Small scale testing is particularly useful for expensive processes e.g. additive manufacturing, multistage metal forming, layer-by-layer manufacturing at various length scales. The latter two examples are of particular interest due to non-uniform properties in the final product. In some cases, even the conventional process produce non-uniform properties as they are required by design. Compositionally graded materials – in which the composition varies with the given dimensions of the product / component, are good examples of these.
Figure: Materials innovation finds the centerstage of innovation in the next generation technology. Current material, process and performance data are important for continuous improvement and for the innovations in manufacturing.
Predicting next processes
Similarly high throughput characterization of the materials is very critical. Application of scanning electron microscope (SEM) has been very useful since it can gather meaning data at mesoscale (microns) in short time, thanks to the automation and ML assisted algorithms for analyses.

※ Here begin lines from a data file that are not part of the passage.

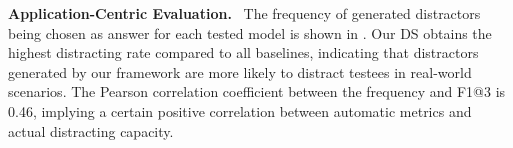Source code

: \noindent
\textbf{Application-Centric Evaluation.} ~The frequency of generated distractors being chosen as answer for each tested model is shown in . Our DS obtains the highest distracting rate compared to all baselines, indicating that distractors generated by our framework are more likely to distract testees in real-world scenarios. The Pearson correlation coefficient between the frequency and F1@3 is 0.46, implying a certain positive correlation between automatic metrics and actual distracting capacity.






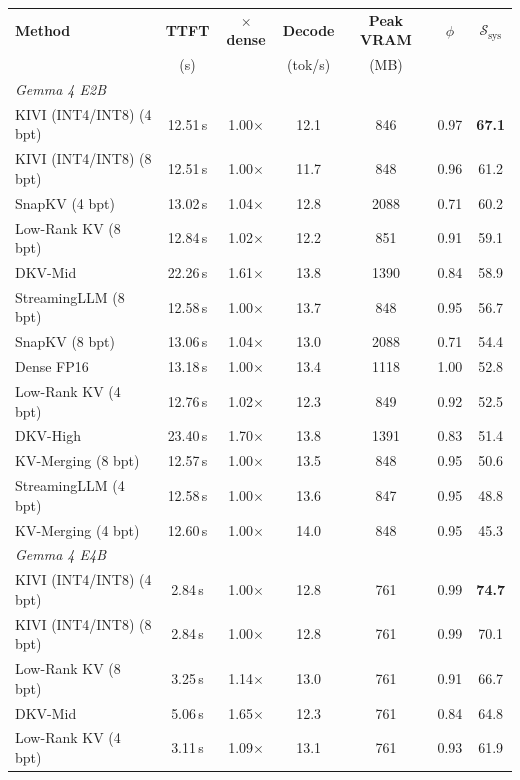 \begin{tabular}{l cc cc cc}
\toprule
\textbf{Method} & \textbf{TTFT} & \textbf{$\times$dense} & \textbf{Decode} & \textbf{Peak VRAM} & $\phi$ & $\mathcal{S}_{\text{sys}}$ \\
 & (s) & & (tok/s) & (MB) & & \\
\midrule
\multicolumn{7}{l}{\textit{Gemma 4 E2B}} \\
\midrule
KIVI (INT4/INT8) (4 bpt) & 12.51\,s & 1.00$\times$ & 12.1 & 846 & 0.97 & \textbf{67.1} \\
KIVI (INT4/INT8) (8 bpt) & 12.51\,s & 1.00$\times$ & 11.7 & 848 & 0.96 & 61.2 \\
SnapKV (4 bpt) & 13.02\,s & 1.04$\times$ & 12.8 & 2088 & 0.71 & 60.2 \\
Low-Rank KV (8 bpt) & 12.84\,s & 1.02$\times$ & 12.2 & 851 & 0.91 & 59.1 \\
DKV-Mid & 22.26\,s & 1.61$\times$ & 13.8 & 1390 & 0.84 & 58.9 \\
StreamingLLM (8 bpt) & 12.58\,s & 1.00$\times$ & 13.7 & 848 & 0.95 & 56.7 \\
SnapKV (8 bpt) & 13.06\,s & 1.04$\times$ & 13.0 & 2088 & 0.71 & 54.4 \\
Dense FP16 & 13.18\,s & 1.00$\times$ & 13.4 & 1118 & 1.00 & 52.8 \\
Low-Rank KV (4 bpt) & 12.76\,s & 1.02$\times$ & 12.3 & 849 & 0.92 & 52.5 \\
DKV-High & 23.40\,s & 1.70$\times$ & 13.8 & 1391 & 0.83 & 51.4 \\
KV-Merging (8 bpt) & 12.57\,s & 1.00$\times$ & 13.5 & 848 & 0.95 & 50.6 \\
StreamingLLM (4 bpt) & 12.58\,s & 1.00$\times$ & 13.6 & 847 & 0.95 & 48.8 \\
KV-Merging (4 bpt) & 12.60\,s & 1.00$\times$ & 14.0 & 848 & 0.95 & 45.3 \\
\midrule
\multicolumn{7}{l}{\textit{Gemma 4 E4B}} \\
\midrule
KIVI (INT4/INT8) (4 bpt) & 2.84\,s & 1.00$\times$ & 12.8 & 761 & 0.99 & \textbf{74.7} \\
KIVI (INT4/INT8) (8 bpt) & 2.84\,s & 1.00$\times$ & 12.8 & 761 & 0.99 & 70.1 \\
Low-Rank KV (8 bpt) & 3.25\,s & 1.14$\times$ & 13.0 & 761 & 0.91 & 66.7 \\
DKV-Mid & 5.06\,s & 1.65$\times$ & 12.3 & 761 & 0.84 & 64.8 \\
Low-Rank KV (4 bpt) & 3.11\,s & 1.09$\times$ & 13.1 & 761 & 0.93 & 61.9 \\

\end{tabular}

ML method can eliminate long hit-and-trial-based expensive methodology of material design to smart discovery and deployment. A tangible effort is going on across the globe to curate, capture, generate and manage data and to come up with algorithms to predict the next processes and materials.
The materials and manufacturing community is continuing to witness a remarkable progress in synthesis and characterization targeting multicomponent materials e.g. high entropy alloys (HEAs). Such materials have a wide spectrum of compositions, phases, and properties but a very sparse dataset available currently.
In spite of current advances, there is a dire need of new materials to fulfil the growing demand of emerging technology with stringent regulations of carbon footprints, energy efficiency and environment conservation. This demand still wins against the evolving gamut of data science, machine learning, computer vision and generative AI. The community strives to holistically capture the full property hull of a given class of materials for addressing the target performance.
There is no doubt that AI/ML assisted modelling methodology is promising. The challenge remains for collecting reliable data, error quantification, uncertainty quantification, interpretable machine learning and applicability of ML models or transferability of knowledge from one material system to another material system. Similar challenge also remains for transferring small test data to component scale. A model is really useful when it is able to predict in real time – the part which is still in its infancy as a technology. This indicates the need of physics-based models that can fill the sparse dataset or can help generate hybrid models that are more inferable.
(Disclaimer: Prof. Alankar is Associate Professor, ICME and Materials Genome (ImaGen) Lab, Department of Mechanical Engineering, IIT Bombay. His team has been working on innovations in accelerated material design and digital manufacturing. Views in this article are personal.)